--- PROBLEM DETAILS ---
Reply with nothing but how many lines in the entries below include "TensorFlow".

[Plain-text document sources]
* * * * *

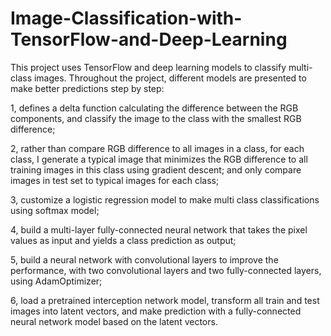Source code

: # Image-Classification-with-TensorFlow-and-Deep-Learning
This project uses TensorFlow and deep learning models to classify multi-class images. Throughout the project, different models are presented to make better predictions step by step:

1, defines a delta function calculating the difference between the RGB components, and classify the image to the class with the smallest RGB difference;

2, rather than compare RGB difference to all images in a class, for each class, I generate a typical image that minimizes the RGB difference to all training images in this class using gradient descent; and only compare images in test set to typical images for each class;

3, customize a logistic regression model to make multi class classifications using softmax model;

4, build a multi-layer fully-connected neural network that takes the pixel values as input and yields a class prediction as output;

5, build a neural network with convolutional layers to improve the performance, with two convolutional layers and two fully-connected layers, using AdamOptimizer;

6, load a pretrained interception network model, transform all train and test images into latent vectors, and make prediction with a fully-connected neural network model based on the latent vectors. 
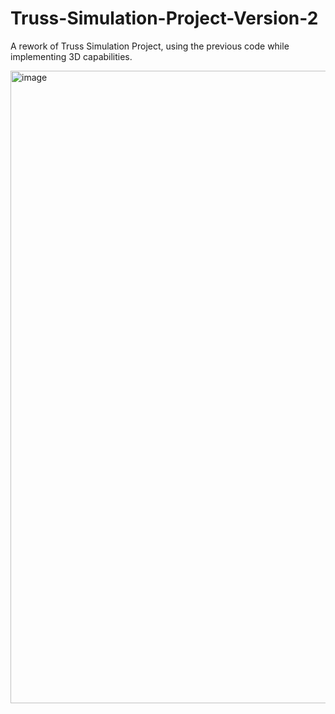 # Truss-Simulation-Project-Version-2
A rework of Truss Simulation Project, using the previous code while implementing 3D capabilities.

<img width="1012" alt="image" src="https://github.com/AMC-V/Truss-Simulation-Project-Version-2/assets/98991057/79973d58-3249-4627-b6d5-5fad03cb4c84">
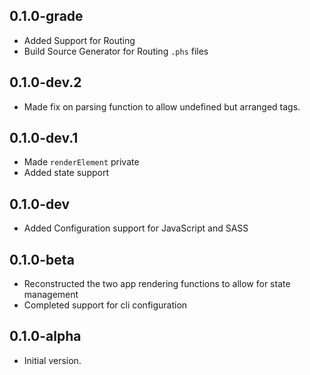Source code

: ## 0.1.0-grade
- Added Support for Routing
- Build Source Generator for Routing `.phs` files

## 0.1.0-dev.2
- Made fix on parsing function to allow undefined but arranged tags.

## 0.1.0-dev.1
- Made `renderElement` private
- Added state support

## 0.1.0-dev
- Added Configuration support for JavaScript and SASS

## 0.1.0-beta

- Reconstructed the two app rendering functions to allow for state management
- Completed support for cli configuration

## 0.1.0-alpha

- Initial version.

* * * * *

--- REPLY ---
2